Bijlage 2. Terms of Reference Evaluatie van het programma Matra Training voor Europese Samenwerking (MTES) 1. Introductie Deze terms of reference zijn opgesteld voor een tussentijdse evaluatie van het MTES programma (en de voorlopers daarvan: ADEPT en MOP), voor de periode van 1999 tot en met 2007. Het programma wordt uitgevoerd door de EVD/Cross gebaseerd op een convenant met het Ministerie van Buitenlandse Zaken. Deze evaluatie vindt plaats in het kader van de bestaande Nederlandse regelgeving voor de monitoring en evaluatie van programma's (RPER), die sinds 2002 van kracht is en die stelt dat overheidsprogramma's minstens eens per vijf jaar dienen te worden geëvalueerd. In deze evaluatie staat een van de Matra instrumenten, het MTES, centraal. Doelstellingen van de evaluatie zijn: • het in kaart brengen van de doeltreffendheid van het programma in de context van de doelstellingen (effectiviteit) • een evaluatie van de doelmatigheid van afspraken en procedures voor de uitvoering van het programma (efficiency) • het formuleren van aanbevelingen voor de toekomst
2. Kader Het Matra Programma (het Sociale Transformatie Programma voor Centraal- en Oost-Europa) is ontwikkeld door het Ministerie van Buitenlandse Zaken om de overgang naar een pluriforme democratie in Centraal- en Oost-Europa te ondersteunen.
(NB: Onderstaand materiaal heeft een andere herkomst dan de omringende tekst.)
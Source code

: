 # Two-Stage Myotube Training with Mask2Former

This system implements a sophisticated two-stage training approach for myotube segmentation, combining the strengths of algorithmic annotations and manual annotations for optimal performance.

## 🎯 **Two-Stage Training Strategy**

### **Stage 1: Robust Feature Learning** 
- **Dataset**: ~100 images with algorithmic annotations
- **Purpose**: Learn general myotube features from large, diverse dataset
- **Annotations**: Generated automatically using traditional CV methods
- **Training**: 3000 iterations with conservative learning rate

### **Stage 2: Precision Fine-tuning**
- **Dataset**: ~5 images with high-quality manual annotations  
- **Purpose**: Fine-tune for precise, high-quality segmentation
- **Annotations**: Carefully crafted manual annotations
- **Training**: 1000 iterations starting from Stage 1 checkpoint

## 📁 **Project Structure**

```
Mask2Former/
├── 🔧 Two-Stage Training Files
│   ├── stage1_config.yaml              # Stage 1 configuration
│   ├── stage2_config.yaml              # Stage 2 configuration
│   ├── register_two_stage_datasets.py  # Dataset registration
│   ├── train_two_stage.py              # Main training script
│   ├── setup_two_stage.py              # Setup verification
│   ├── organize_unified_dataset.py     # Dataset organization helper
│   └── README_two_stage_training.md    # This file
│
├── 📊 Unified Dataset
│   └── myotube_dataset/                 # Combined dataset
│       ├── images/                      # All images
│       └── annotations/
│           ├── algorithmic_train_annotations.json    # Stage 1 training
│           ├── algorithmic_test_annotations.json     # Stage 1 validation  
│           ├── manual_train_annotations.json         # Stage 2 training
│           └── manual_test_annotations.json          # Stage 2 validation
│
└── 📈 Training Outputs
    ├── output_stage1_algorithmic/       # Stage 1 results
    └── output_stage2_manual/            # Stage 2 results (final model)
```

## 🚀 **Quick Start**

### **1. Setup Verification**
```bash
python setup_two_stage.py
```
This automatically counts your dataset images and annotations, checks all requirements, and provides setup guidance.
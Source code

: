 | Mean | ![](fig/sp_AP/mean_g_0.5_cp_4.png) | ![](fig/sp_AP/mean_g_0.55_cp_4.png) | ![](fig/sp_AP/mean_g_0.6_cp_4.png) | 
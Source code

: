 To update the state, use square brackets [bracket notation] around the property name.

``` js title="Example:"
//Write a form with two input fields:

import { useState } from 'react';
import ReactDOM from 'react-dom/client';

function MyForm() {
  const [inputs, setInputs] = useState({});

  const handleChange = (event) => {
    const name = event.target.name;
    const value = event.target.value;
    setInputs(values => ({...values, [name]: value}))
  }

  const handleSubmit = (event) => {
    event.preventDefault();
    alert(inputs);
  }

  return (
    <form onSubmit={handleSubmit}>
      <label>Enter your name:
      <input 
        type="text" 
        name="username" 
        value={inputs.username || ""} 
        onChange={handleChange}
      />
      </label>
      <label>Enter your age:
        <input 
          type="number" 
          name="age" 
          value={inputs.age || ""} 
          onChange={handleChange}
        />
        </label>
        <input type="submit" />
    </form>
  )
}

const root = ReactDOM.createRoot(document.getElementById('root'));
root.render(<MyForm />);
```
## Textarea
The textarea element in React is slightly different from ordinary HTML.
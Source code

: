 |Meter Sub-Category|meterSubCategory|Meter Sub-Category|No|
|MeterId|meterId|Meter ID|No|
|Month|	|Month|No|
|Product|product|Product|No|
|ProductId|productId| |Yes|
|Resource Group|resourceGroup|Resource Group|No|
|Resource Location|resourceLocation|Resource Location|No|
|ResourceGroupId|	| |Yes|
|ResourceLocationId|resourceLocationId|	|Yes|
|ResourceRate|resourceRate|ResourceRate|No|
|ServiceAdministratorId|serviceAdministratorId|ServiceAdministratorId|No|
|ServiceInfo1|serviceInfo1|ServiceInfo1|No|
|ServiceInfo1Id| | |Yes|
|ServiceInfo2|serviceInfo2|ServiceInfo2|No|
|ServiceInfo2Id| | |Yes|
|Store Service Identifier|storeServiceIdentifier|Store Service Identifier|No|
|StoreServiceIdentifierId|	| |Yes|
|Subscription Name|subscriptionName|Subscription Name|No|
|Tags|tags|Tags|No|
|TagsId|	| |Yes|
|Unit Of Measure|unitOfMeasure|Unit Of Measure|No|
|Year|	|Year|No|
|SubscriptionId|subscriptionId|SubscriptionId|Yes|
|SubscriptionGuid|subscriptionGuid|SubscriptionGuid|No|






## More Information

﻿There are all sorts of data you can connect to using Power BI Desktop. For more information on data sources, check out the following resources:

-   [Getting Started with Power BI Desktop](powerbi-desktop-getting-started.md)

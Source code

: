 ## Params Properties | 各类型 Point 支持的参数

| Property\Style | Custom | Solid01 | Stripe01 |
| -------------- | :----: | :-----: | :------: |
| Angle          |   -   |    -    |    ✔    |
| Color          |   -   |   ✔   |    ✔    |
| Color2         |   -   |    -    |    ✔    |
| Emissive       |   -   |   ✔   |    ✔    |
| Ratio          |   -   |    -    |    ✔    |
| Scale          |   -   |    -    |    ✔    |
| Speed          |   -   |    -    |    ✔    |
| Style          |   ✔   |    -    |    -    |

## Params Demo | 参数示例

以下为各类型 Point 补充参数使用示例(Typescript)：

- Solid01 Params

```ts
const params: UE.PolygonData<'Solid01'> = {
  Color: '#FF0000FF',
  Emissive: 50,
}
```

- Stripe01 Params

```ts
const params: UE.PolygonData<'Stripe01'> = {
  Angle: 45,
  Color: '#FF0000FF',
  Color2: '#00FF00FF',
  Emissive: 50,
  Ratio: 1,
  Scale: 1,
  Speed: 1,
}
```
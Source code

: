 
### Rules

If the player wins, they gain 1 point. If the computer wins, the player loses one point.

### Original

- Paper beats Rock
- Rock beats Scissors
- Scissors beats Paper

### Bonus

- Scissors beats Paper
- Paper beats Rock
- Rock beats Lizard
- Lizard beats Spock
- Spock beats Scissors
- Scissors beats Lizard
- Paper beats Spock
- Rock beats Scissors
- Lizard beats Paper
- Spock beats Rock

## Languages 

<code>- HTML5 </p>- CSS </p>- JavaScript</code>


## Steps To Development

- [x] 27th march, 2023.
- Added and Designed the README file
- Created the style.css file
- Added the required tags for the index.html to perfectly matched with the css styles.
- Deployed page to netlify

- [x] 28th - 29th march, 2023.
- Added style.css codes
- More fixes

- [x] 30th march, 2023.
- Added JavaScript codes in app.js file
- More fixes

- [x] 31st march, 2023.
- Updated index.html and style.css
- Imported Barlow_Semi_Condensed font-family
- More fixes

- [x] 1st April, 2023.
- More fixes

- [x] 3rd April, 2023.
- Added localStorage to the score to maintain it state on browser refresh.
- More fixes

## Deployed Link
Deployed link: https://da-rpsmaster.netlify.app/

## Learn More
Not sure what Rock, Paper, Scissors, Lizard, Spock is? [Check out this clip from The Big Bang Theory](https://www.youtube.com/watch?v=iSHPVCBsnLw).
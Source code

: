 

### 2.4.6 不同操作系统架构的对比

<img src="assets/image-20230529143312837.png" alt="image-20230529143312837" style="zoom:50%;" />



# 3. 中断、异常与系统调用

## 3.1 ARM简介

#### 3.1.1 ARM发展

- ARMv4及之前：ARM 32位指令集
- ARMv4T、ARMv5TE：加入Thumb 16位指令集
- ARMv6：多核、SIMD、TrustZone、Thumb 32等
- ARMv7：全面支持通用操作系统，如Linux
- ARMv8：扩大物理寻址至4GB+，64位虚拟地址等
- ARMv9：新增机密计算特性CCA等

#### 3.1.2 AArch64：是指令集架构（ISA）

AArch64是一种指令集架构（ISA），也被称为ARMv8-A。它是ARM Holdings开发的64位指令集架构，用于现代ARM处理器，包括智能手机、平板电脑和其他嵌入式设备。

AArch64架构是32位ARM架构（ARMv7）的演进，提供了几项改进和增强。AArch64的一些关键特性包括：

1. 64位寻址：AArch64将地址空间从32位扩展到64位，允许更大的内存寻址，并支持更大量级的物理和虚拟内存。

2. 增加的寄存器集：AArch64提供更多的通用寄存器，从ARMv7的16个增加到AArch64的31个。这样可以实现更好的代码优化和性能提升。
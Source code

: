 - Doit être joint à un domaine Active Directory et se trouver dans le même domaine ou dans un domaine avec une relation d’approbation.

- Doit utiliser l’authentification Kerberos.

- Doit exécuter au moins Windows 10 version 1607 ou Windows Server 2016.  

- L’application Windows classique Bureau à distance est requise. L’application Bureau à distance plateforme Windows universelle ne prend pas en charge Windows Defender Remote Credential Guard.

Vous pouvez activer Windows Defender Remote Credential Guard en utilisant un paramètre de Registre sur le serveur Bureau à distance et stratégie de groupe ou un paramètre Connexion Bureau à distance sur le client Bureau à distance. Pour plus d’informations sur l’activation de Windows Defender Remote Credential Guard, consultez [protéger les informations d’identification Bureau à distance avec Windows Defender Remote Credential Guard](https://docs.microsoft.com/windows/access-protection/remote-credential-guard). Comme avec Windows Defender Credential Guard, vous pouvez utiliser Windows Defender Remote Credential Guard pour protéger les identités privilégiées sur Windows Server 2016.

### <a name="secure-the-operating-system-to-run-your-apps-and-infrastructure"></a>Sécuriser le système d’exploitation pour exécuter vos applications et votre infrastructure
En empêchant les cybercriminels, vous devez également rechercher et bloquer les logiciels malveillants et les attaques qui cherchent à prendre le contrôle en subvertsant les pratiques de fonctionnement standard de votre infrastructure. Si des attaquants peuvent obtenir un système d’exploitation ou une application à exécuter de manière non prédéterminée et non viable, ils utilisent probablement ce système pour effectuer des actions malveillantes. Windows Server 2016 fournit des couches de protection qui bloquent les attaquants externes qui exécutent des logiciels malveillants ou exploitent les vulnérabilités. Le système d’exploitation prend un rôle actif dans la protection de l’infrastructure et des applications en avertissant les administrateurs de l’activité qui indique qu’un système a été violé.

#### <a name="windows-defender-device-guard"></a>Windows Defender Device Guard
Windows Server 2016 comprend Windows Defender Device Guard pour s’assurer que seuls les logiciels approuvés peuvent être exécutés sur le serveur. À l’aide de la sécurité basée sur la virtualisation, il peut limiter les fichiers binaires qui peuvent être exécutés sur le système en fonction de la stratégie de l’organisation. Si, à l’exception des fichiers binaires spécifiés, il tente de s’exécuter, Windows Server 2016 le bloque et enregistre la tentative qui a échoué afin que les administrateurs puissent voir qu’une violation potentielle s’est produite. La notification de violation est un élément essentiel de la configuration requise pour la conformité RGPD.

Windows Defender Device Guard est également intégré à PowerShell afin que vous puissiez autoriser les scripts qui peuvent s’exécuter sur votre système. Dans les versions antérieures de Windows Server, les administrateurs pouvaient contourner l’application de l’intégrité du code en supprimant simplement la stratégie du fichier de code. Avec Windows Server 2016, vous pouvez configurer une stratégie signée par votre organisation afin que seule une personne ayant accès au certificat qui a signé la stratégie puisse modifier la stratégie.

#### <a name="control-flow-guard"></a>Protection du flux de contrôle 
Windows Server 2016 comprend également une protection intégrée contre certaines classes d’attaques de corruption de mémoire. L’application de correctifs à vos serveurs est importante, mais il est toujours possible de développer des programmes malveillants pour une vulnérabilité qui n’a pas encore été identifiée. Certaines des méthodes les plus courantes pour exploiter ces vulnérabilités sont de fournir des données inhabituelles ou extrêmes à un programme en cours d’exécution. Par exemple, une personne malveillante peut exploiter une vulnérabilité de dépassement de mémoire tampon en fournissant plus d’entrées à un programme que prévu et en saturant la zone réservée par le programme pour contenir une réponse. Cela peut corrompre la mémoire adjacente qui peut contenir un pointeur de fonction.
Primaire doellanden vormden de landen die lid wilden worden van de Europese Unie (EU). Één van de instrumenten die hierbij gebruikt is, was het ADEPT programma. In dit programma werden korte en op maat gemaakte cursussen aangeboden aan hogere ambtenaren op een aantal belangrijke onderwerpen die betrekking hebben op de (toekomstige) implementatie van het Acquis Communautaire. Het bureau CROSS heeft het programma ontwikkeld en uitgevoerd sinds 1999. In de periode van 1999 tot en met 2004 zijn 2383 ambtenaren getraind op 13 verschillende thema's. De cursusthema's worden op basis van de vraag in de doelgroeplanden en in overleg met de betrokken Nederlandse vakdepartementen vastgesteld. In eerste instantie ging het in deze periode om de volgende 10 landen: Bulgarije, Estland, Hongarije, Letland, Litouwen, Polen, Roemenië, Slovenië, Slovakije en Tsjechië. Later werden daaraan toegevoegd Kroatië en Turkije. Zij konden zich aanmelden voor alle cursussen die vanaf augustus 2001 zijn georganiseerd. Daarnaast was er het Matra Opleidingen Programma (MOP – een subsidieregeling waarmee in Nederland gevestigde onderwijsinstituten in staat worden gesteld tot het verzorgen van postgraduaatsopleidingen t.b.v. studenten uit de doellanden).
1
Als uitvloeisel van de Matra Beleidsbrief 2004 aan de Tweede Kamer zijn per 1 januari 2005 ADEPT en het programma Matra Opleidingen Programma (MOP) beëindigd en omgezet in het Matra Training voor Europese Samenwerking (MTES). Het MTES biedt deelnemers de mogelijkheid kortdurende cursussen en een aantal academische programma's te volgen. Met de toetreding in 2004 van een aantal van de Matra-landen tot de Europese Unie, waarmee het transformatieproces is afgerond, is het Matra-programma in deze landen uitgefaseerd. Het Matra-programma is daarna in aangepaste vorm voortgezet en meer gedifferentieerd ingezet voor samenwerking met de nieuwe lidstaten, kandidaatlidstaten en buurlanden van de Europese Unie. MTES is tot 1 januari 2007, met het oog op de coalitievorming, toegankelijk gebleven voor de nieuwe lidstaten en daarnaast opengesteld voor Turkije, Servië, Kroatië, Bulgarije en Roemenië en de oosterburen Rusland, Wit-Rusland, Oekraïne en Moldavië en selectief voor de zuiderburen Marokko en Jordanië. In de bijlages 3 en 4 vindt u een overzicht van de opleidingen en van de aantallen deelnemers. De Matra beleidsbrieven 2001 en 2004 zijn te vinden op de website van de Tweede Kamer.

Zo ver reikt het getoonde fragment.